◆ INPUT DATA:
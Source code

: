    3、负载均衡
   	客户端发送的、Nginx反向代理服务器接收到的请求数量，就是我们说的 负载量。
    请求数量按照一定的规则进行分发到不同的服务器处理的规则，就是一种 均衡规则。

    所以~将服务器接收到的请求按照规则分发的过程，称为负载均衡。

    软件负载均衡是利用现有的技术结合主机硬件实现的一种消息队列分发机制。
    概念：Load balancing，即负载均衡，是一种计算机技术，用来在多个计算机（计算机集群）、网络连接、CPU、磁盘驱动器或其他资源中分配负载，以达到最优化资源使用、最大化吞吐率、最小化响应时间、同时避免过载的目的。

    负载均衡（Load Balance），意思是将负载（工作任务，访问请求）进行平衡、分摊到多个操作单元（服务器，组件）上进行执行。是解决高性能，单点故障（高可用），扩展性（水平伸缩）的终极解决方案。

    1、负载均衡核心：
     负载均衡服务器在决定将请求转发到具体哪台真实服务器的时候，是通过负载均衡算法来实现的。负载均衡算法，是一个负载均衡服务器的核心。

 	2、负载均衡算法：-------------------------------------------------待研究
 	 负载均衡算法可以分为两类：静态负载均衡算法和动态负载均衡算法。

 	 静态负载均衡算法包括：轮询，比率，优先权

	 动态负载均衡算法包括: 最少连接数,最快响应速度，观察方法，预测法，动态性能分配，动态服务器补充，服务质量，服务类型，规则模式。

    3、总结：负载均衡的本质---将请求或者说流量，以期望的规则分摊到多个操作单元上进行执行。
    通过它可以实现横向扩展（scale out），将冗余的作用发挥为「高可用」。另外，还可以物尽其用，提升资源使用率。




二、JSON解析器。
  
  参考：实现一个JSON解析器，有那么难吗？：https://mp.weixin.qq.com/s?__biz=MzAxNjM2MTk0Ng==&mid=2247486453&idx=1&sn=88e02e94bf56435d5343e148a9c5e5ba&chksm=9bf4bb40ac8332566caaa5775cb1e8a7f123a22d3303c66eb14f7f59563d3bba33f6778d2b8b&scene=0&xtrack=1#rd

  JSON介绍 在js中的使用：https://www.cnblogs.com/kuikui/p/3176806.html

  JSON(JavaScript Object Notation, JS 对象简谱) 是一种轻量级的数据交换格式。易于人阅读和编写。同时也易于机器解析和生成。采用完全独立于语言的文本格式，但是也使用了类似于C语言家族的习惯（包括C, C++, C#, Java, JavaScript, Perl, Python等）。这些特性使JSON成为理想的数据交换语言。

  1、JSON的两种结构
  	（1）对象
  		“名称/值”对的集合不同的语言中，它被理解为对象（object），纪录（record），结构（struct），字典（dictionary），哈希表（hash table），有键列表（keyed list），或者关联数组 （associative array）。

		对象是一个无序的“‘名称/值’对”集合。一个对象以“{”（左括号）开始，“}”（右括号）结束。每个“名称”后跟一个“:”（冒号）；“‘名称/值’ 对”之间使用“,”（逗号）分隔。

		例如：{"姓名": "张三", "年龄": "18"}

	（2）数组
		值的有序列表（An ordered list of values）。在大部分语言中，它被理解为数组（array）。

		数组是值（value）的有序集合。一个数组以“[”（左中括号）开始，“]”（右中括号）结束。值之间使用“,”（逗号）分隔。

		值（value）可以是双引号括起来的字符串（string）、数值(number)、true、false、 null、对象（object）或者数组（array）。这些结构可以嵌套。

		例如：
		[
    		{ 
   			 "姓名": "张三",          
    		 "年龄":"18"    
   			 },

◆ WHAT YOU WILL DO: Copy the records above exactly, from the first line through the line containing "负载均衡服务器在决定将请求转", and include nothing else.

◆ OUTPUT OF THE EXERCISE:
Source code

:    3、负载均衡
   	客户端发送的、Nginx反向代理服务器接收到的请求数量，就是我们说的 负载量。
    请求数量按照一定的规则进行分发到不同的服务器处理的规则，就是一种 均衡规则。

    所以~将服务器接收到的请求按照规则分发的过程，称为负载均衡。

    软件负载均衡是利用现有的技术结合主机硬件实现的一种消息队列分发机制。
    概念：Load balancing，即负载均衡，是一种计算机技术，用来在多个计算机（计算机集群）、网络连接、CPU、磁盘驱动器或其他资源中分配负载，以达到最优化资源使用、最大化吞吐率、最小化响应时间、同时避免过载的目的。

    负载均衡（Load Balance），意思是将负载（工作任务，访问请求）进行平衡、分摊到多个操作单元（服务器，组件）上进行执行。是解决高性能，单点故障（高可用），扩展性（水平伸缩）的终极解决方案。

    1、负载均衡核心：
     负载均衡服务器在决定将请求转发到具体哪台真实服务器的时候，是通过负载均衡算法来实现的。负载均衡算法，是一个负载均衡服务器的核心。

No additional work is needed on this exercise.